Put Muscle in Your Story With Conflict

Today, we’re going to talk about the importance of conflict. The fact is, conflict drives a good plot, and without it, your story has no muscle.

In her book Outlining Your Novel, K.M. Weiland identifies five different types of conflict that you can write into your novel. These are as follows: personality conflicts; unexpected situations; “high stakes”; inner battles; and outer battles.

Personality conflicts, of course, consist not just of the classic struggle between the protagonist and the antagonist, but also all the minor personality conflicts that can ensue along the way. And minor conflicts your protagonist should have in spades – even with those of your characters who seem to be on your main character’s side. If you want your readers to root for your hero, no better way to make that happen than by pitching what seems to be the whole world against him.

Arthur Dent, much bemused by his adventure.Unexpected situations are just that and open the door to new situations for your main character. Perhaps, like Arthur Dent, your protagonist just goes down the pub to have a pint with his friend, only to be whisked away on an intergalactic quest. How could his horoscope have predicted that? Think of the most unpredictable outcome possible for the most mundane of situations – and write it into your plot as a startling twist.

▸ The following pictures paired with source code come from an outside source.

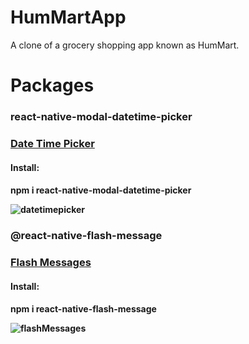 # HumMartApp
A clone of a grocery shopping app known as HumMart. 

# Packages
<h3>react-native-modal-datetime-picker<h3>
<a href="https://www.npmjs.com/package/react-native-modal-datetime-picker"> Date Time Picker</a>
  <h4>Install:<h4> <p>npm i react-native-modal-datetime-picker</p>

![datetimepicker](https://user-images.githubusercontent.com/62601444/91694292-d7af7780-eb85-11ea-82a2-def1167b93bd.gif)

<h3>@react-native-flash-message<h3>
<a href="https://www.npmjs.com/package/react-native-modal-datetime-picker"> Flash Messages</a>
<h4>Install:<h4> <p>npm i react-native-flash-message</p>

![flashMessages](https://user-images.githubusercontent.com/62601444/91694632-53a9bf80-eb86-11ea-8bf6-d3986577dc0f.gif)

What about high stakes? Weiland explains that when high stakes are involved, a task that otherwise would be doable becomes nothing short of heroism. Suppose, for example, that your hero must simply deliver a mysterious load of cargo to Epsilon Eridani. Easy enough for your dashing, young captain – until he discovers that his cargo is actually the cryogenically frozen Princess Malaguena of the Galeron tribe, and the fate of the entire star system depends on her successful delivery. Your young captain might sweat a bit now, but no reason to stop there – now an entire gang of reivers is after him, determined to kill him, capture Malaguena, and bring about interstellar war. High stakes indeed!

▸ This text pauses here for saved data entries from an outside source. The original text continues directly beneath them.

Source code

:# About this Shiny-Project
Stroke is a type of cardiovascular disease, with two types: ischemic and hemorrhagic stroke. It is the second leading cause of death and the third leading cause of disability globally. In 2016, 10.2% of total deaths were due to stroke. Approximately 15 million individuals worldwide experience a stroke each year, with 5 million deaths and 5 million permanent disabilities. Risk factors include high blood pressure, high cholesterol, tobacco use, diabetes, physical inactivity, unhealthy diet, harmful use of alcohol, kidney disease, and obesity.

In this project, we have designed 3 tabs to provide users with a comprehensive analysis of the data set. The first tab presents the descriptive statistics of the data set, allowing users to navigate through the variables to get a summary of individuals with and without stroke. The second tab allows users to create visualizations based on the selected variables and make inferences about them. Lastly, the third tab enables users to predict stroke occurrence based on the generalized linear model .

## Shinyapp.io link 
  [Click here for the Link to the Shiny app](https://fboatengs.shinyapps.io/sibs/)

Finally, consider inner and outer battles. Of course, outer battles are easy to plot. Fight through the enemy, scale the castle walls, and behead the evil Lord Ulmar. Those conflicts are a dime a dozen. What’s more intriguing is the inner conflict taking place within the hero or heroine. Suppose the heroine is torn between her loyalty to her family and her loyalty to what she believes is right? Suppose she knows her father is a monster, but she still cannot convince herself to betray him? How strong are blood ties? There you have inner conflict.

All of these kinds of conflict can be present in varying degrees in your work of fiction, and all of them invest readers in the outcome. Nothing is more boring than a novel in which everybody gets along; amp up the conflict, and put muscle in your story.